*TASK REQUIREMENTS*
Go through the records below and copy out every line that contains the word "What".

BEGIN RECORDS

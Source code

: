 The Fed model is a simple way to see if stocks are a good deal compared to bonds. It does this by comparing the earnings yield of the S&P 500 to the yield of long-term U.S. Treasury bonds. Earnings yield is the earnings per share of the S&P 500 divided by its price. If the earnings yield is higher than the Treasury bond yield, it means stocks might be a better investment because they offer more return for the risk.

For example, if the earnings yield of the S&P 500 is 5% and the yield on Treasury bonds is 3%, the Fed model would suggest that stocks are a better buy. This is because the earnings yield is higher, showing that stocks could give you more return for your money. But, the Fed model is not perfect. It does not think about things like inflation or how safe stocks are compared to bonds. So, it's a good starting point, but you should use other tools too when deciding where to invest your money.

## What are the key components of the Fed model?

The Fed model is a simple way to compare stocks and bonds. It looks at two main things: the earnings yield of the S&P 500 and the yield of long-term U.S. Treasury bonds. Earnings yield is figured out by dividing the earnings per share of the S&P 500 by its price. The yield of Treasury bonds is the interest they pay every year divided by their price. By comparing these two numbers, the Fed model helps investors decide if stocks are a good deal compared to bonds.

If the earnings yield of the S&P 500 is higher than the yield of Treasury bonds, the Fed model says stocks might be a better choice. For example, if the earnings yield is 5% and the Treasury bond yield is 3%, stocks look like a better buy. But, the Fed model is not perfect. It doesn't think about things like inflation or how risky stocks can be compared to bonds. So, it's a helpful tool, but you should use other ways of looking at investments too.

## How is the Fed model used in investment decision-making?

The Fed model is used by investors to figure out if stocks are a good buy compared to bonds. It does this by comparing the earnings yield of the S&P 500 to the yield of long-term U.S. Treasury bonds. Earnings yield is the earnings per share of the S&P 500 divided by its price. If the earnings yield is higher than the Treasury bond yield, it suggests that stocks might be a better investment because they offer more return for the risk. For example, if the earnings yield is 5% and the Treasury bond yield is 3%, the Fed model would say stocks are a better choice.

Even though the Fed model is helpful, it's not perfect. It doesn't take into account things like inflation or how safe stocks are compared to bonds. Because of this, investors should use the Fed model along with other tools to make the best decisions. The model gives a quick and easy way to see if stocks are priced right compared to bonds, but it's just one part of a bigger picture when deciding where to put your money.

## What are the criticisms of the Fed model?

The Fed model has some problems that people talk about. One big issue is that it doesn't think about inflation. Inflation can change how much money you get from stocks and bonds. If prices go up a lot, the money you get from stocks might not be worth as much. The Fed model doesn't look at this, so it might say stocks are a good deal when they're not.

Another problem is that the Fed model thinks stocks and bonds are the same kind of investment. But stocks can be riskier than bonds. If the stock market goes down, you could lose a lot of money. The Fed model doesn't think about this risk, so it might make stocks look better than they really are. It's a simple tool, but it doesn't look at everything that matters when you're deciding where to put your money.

END RECORDS
BEGIN RECORDS

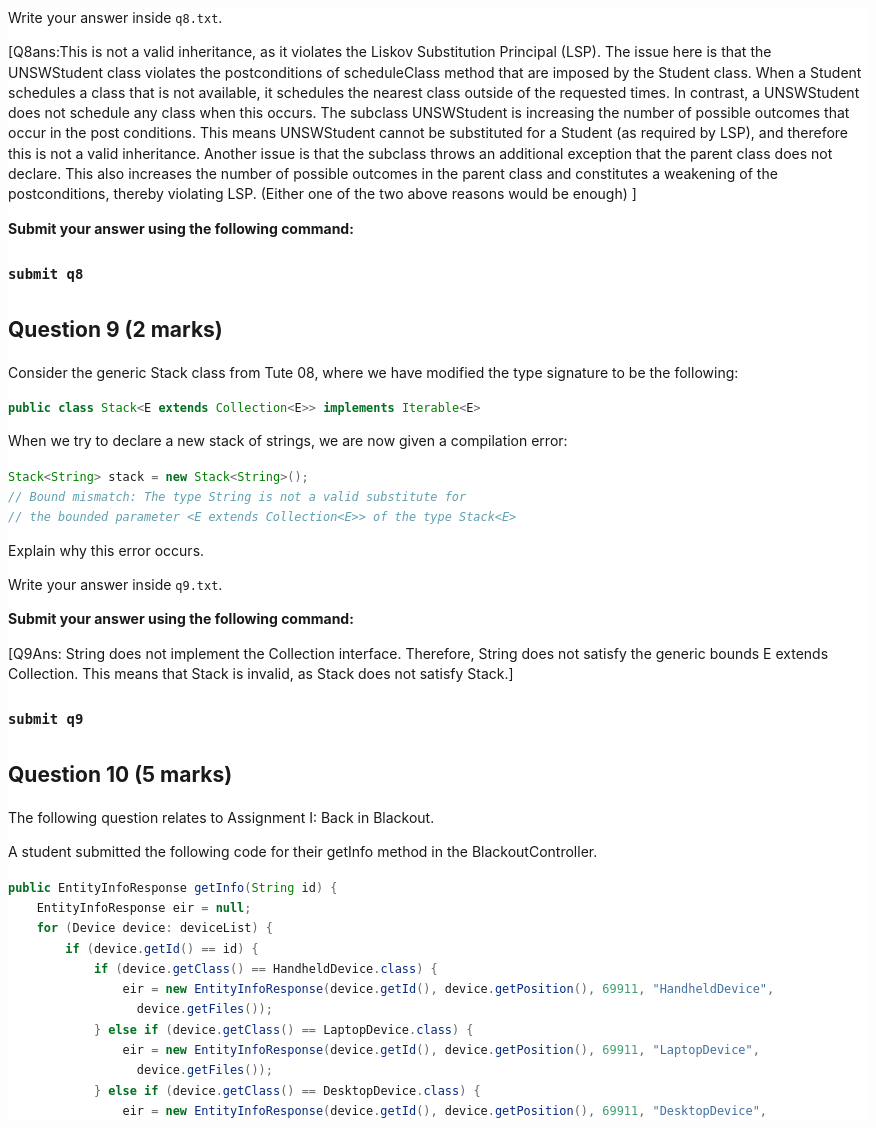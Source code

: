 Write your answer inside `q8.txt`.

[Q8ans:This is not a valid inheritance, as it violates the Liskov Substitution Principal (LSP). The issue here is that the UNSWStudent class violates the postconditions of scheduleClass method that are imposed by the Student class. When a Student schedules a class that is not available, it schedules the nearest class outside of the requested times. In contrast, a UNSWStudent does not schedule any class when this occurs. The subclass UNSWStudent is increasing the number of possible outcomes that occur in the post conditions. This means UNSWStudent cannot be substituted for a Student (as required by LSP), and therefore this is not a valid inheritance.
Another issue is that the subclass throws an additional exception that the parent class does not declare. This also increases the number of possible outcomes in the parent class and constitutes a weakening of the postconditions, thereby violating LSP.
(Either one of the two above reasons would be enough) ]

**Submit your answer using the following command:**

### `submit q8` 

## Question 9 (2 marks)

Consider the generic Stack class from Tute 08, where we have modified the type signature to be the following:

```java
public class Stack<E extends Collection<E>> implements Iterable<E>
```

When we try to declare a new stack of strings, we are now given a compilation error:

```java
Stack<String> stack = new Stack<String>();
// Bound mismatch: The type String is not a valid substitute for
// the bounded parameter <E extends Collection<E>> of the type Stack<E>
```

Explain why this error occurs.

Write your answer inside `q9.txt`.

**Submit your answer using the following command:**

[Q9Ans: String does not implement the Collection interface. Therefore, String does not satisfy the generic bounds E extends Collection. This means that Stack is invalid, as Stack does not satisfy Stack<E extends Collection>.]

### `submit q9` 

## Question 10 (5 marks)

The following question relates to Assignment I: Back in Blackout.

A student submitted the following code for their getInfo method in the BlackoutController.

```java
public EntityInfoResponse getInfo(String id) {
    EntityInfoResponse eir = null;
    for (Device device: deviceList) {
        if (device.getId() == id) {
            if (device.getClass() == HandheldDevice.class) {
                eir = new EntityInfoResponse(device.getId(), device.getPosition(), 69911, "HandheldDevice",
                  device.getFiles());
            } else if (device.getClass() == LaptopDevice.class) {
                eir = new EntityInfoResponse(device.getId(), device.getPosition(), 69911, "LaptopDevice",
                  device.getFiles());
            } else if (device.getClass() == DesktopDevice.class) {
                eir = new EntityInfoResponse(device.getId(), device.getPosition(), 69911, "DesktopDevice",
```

END RECORDS

*TASK OUTPUT*
## What are the key components of the Fed model?
## What are the criticisms of the Fed model?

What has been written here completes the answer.